If the ninth inning shook Rodriguez, he did not show it Monday night. After Murphy’s single, Rodriguez walked off the mound slowly, staring straight ahead, betraying no emotion. In the clubhouse, reporters gathered around him. Rodriguez had never before given a group interview in English. Monday, he agreed to stand up and speak.
“Nobody wants to go out there in the ninth and walk the first batter,” Rodriguez said. “I feel pretty bad about myself.”
Rodriguez overwhelmed hitters all spring training, harnessing his 100-mph fastball and physics-defying curveball. In his season debut on Saturday, he struck out the final three batters he faced in a three-run game. The question remained: How would Rodriguez handle the tightest of situations?
“I’m thinking the same,” he said. “I feel the same.”
Rodriguez led off the ninth inning by walking pinch hitter Mike Baxter on five pitches. Mets Manager Terry Collins called on Ruben Tejada to bunt, and on a 2-2 pitch he pushed one back to Rodriguez. That is when the damage began.
Rodriguez scooped the ball, turned and looked to second. He may have had a play, but the umpire blocked his view of Ian Desmond covering the base. Rodriguez turned to first base. His double-clutch forced him to rush.

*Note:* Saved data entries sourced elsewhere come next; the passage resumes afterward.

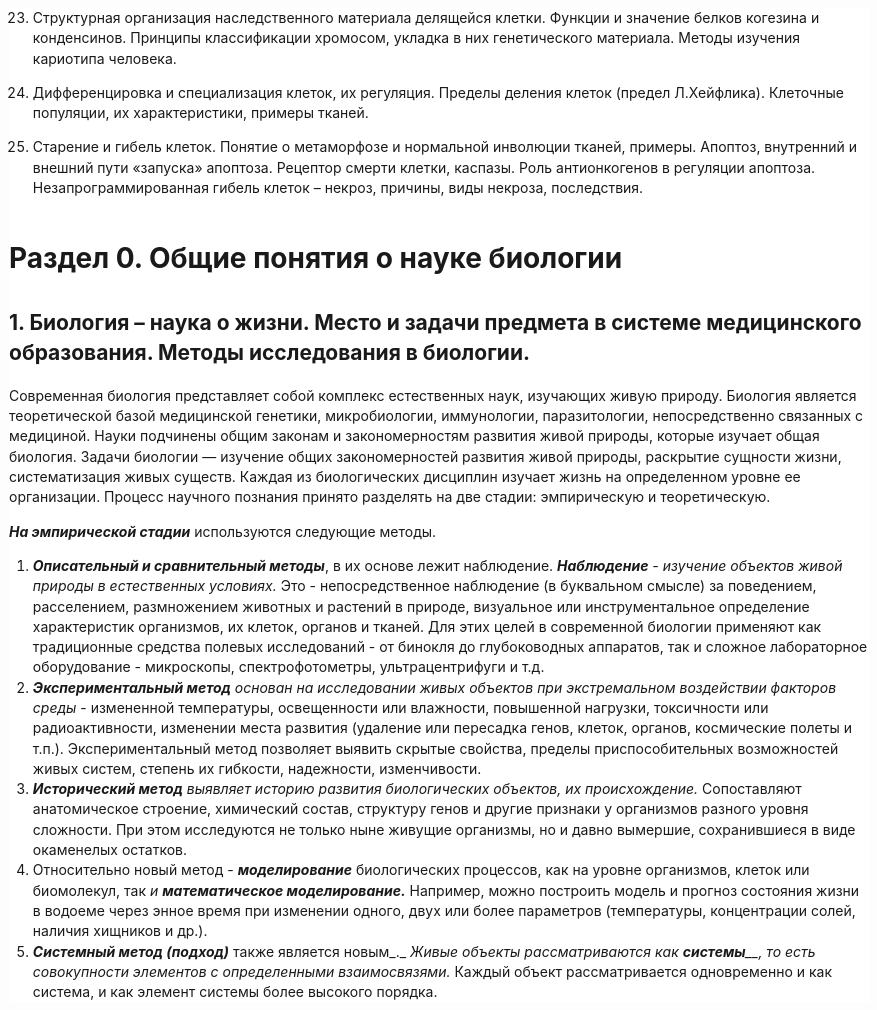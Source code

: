23. Структурная организация наследственного материала делящейся клетки. Функции и значение белков когезина и конденсинов. Принципы классификации хромосом, укладка в них генетического материала. Методы изучения кариотипа человека.

24. Дифференцировка и специализация клеток, их регуляция. Пределы деления клеток (предел Л.Хейфлика). Клеточные популяции, их характеристики, примеры тканей.

25. Старение и гибель клеток. Понятие о метаморфозе и нормальной инволюции тканей, примеры. Апоптоз, внутренний и внешний пути «запуска» апоптоза. Рецептор смерти клетки, каспазы. Роль антионкогенов в регуляции апоптоза. Незапрограммированная гибель клеток – некроз, причины, виды некроза, последствия.

# **Раздел 0. Общие понятия о науке биологии**

## 1. Биология – наука о жизни. Место и задачи предмета в системе медицинского образования. Методы исследования в биологии.

Современная биология представляет собой комплекс естественных наук, изучающих живую природу. Биология является теоретической базой медицинской генетики, микробиологии, иммунологии, паразитологии, непосредственно связанных с медициной. Науки подчинены общим законам и закономерностям развития живой природы, которые изучает общая биология. 
Задачи биологии — изучение общих закономерностей развития живой природы, раскрытие сущности жизни, систематизация живых существ. Каждая из биологических дисциплин изучает жизнь на определенном уровне ее организации.
Процесс научного познания принято разделять на две стадии: эмпирическую и теоретическую.

_**На эмпирической стадии**_ используются следующие методы.
1. _**Описательный и сравнительный методы**_, в их основе лежит наблюдение. _**Наблюдение**_ _- изучение объектов живой природы в естественных условиях._ Это - непосредственное наблюдение (в буквальном смысле) за поведением, расселением, размножением животных и растений в природе, визуальное или инструментальное определение характеристик организмов, их клеток, органов и тканей. Для этих целей в современной биологии применяют как традиционные средства полевых исследований - от бинокля до глубоководных аппаратов, так и сложное лабораторное оборудование - микроскопы, спектрофотометры, ультрацентрифуги и т.д.
2. _**Экспериментальный метод**_ _основан на_ _исследовании живых объектов при экстремальном воздействии факторов среды_ - измененной температуры, освещенности или влажности, повышенной нагрузки, токсичности или радиоактивности, изменении места развития (удаление или пересадка генов, клеток, органов, космические полеты и т.п.). Экспериментальный метод позволяет выявить скрытые свойства, пределы приспособительных возможностей живых систем, степень их гибкости, надежности, изменчивости.
3. _**Исторический метод**_ _выявляет историю развития биологических объектов, их происхождение._ Сопоставляют анатомическое строение, химический состав, структуру генов и другие признаки у организмов разного уровня сложности. При этом исследуются не только ныне живущие организмы, но и давно вымершие, сохранившиеся в виде окаменелых остатков.
4. Относительно новый метод - _**моделирование**_ биологических процессов, как на уровне организмов, клеток или биомолекул, так _и_ _**математическое моделирование.**_ Например, можно построить модель и прогноз состояния жизни в водоеме через энное время при изменении одного, двух или более параметров (температуры, концентрации солей, наличия хищников и др.).
5. _**Системный метод (подход)**_ также является новым_._ _Живые объекты рассматриваются как_ _**системы**__, то есть совокупности элементов с определенными взаимосвязями._ Каждый объект рассматривается одновременно и как система, и как элемент системы более высокого порядка.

He side-armed a throw, which caused the ball to veer toward the runner and dart toward the dirt.
Tejada reached first base at roughly the same time as Rodriguez’s low throw to second baseman Danny Espinosa, covering first. As Tejada collided with Espinosa, he smacked him incidentally on the head with his elbow. The ball squirted away. Espinosa was dazed.
“I just needed a second,” Espinosa said. “I’m fine.”
Espinosa scampered after the ball in foul ground, having lost his glove in the collision. When Baxter slipped between third and home, Espinosa held the ball for a moment, not wanting to throw behind Baxter and let him score. He fired to third — “a perfect strike,” third baseman Ryan Zimmerman said — just late as Baxter scrambled back to the bag.